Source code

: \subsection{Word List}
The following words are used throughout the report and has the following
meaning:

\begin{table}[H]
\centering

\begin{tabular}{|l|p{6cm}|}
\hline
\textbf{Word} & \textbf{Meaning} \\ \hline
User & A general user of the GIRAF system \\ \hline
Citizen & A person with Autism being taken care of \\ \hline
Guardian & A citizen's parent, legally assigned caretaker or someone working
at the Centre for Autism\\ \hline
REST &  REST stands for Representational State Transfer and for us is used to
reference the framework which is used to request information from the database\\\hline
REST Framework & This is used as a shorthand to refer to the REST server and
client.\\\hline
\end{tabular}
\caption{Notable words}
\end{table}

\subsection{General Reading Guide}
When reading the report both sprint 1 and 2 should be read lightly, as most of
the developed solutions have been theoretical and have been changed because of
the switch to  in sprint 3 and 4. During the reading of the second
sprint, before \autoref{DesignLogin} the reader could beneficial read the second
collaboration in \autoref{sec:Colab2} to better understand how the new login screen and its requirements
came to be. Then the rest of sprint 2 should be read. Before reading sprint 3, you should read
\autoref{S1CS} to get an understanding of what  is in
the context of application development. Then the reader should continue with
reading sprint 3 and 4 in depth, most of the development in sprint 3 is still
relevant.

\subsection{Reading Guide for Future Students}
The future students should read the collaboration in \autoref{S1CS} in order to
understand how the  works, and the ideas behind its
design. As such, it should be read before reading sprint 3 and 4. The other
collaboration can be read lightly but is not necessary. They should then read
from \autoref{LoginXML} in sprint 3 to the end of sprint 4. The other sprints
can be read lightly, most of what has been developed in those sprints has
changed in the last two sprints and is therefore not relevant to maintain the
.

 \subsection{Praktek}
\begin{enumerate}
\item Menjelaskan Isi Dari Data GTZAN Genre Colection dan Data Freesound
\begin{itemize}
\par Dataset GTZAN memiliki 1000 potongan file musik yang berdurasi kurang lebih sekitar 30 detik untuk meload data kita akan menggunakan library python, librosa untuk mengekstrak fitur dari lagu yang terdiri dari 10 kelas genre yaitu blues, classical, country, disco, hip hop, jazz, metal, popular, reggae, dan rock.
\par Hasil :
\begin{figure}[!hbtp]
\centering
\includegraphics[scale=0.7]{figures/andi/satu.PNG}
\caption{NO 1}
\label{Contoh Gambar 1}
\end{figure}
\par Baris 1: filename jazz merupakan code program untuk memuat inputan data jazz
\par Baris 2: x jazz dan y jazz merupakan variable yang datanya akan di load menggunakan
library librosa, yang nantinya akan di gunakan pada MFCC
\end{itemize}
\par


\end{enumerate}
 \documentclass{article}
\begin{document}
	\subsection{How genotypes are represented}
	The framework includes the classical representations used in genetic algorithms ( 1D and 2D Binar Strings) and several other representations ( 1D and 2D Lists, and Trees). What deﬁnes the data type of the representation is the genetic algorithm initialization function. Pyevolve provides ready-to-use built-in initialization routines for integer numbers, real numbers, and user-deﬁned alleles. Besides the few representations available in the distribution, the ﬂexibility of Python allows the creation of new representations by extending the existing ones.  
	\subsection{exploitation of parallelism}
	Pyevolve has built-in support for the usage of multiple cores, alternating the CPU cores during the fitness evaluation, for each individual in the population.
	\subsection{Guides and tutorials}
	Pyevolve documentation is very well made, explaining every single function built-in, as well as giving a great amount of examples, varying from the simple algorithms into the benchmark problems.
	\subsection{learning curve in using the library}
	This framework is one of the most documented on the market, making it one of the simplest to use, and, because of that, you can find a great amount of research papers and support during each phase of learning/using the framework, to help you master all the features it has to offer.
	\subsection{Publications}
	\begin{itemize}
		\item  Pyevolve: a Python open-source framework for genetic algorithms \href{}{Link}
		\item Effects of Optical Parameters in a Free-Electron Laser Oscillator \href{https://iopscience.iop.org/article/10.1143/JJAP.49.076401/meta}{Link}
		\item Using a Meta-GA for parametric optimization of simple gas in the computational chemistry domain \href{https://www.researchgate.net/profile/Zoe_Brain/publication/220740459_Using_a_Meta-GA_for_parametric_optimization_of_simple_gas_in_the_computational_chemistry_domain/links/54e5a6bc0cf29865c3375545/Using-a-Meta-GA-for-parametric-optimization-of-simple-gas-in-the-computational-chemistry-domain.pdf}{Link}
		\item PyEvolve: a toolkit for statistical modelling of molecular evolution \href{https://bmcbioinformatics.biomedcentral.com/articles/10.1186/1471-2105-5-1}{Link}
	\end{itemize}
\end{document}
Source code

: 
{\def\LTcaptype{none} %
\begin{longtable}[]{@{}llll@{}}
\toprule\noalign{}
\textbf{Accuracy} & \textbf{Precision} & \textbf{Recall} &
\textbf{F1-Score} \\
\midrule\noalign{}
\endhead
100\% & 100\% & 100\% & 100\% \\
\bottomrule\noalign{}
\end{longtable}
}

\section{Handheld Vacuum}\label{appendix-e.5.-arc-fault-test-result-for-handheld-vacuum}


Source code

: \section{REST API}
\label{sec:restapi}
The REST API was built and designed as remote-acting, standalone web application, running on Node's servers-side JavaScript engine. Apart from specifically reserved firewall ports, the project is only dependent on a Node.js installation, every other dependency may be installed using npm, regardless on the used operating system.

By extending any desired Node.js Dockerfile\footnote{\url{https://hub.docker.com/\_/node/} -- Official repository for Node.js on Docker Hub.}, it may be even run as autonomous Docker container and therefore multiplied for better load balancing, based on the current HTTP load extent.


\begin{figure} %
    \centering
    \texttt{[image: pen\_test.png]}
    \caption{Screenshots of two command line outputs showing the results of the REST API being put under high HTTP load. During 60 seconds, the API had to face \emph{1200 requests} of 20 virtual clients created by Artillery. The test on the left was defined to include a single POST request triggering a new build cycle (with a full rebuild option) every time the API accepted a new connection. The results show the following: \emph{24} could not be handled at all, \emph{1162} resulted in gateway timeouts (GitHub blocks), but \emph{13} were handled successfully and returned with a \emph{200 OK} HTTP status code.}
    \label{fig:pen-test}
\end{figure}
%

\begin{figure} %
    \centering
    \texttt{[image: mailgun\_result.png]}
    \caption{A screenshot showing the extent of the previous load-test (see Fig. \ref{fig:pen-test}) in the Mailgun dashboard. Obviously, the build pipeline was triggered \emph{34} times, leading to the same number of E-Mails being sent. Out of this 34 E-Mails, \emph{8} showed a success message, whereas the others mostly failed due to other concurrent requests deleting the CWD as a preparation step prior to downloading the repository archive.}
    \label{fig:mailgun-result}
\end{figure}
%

WHAT THE TASK REQUIRES: Extract the lines above, from the first one through the one containing "the switch to", and return only those, unchanged.

EXERCISE OUTPUT:
Source code

: \subsection{Word List}
The following words are used throughout the report and has the following
meaning:

\begin{table}[H]
\centering

\begin{tabular}{|l|p{6cm}|}
\hline
\textbf{Word} & \textbf{Meaning} \\ \hline
User & A general user of the GIRAF system \\ \hline
Citizen & A person with Autism being taken care of \\ \hline
Guardian & A citizen's parent, legally assigned caretaker or someone working
at the Centre for Autism\\ \hline
REST &  REST stands for Representational State Transfer and for us is used to
reference the framework which is used to request information from the database\\\hline
REST Framework & This is used as a shorthand to refer to the REST server and
client.\\\hline
\end{tabular}
\caption{Notable words}
\end{table}

\subsection{General Reading Guide}
When reading the report both sprint 1 and 2 should be read lightly, as most of
the developed solutions have been theoretical and have been changed because of
the switch to  in sprint 3 and 4. During the reading of the second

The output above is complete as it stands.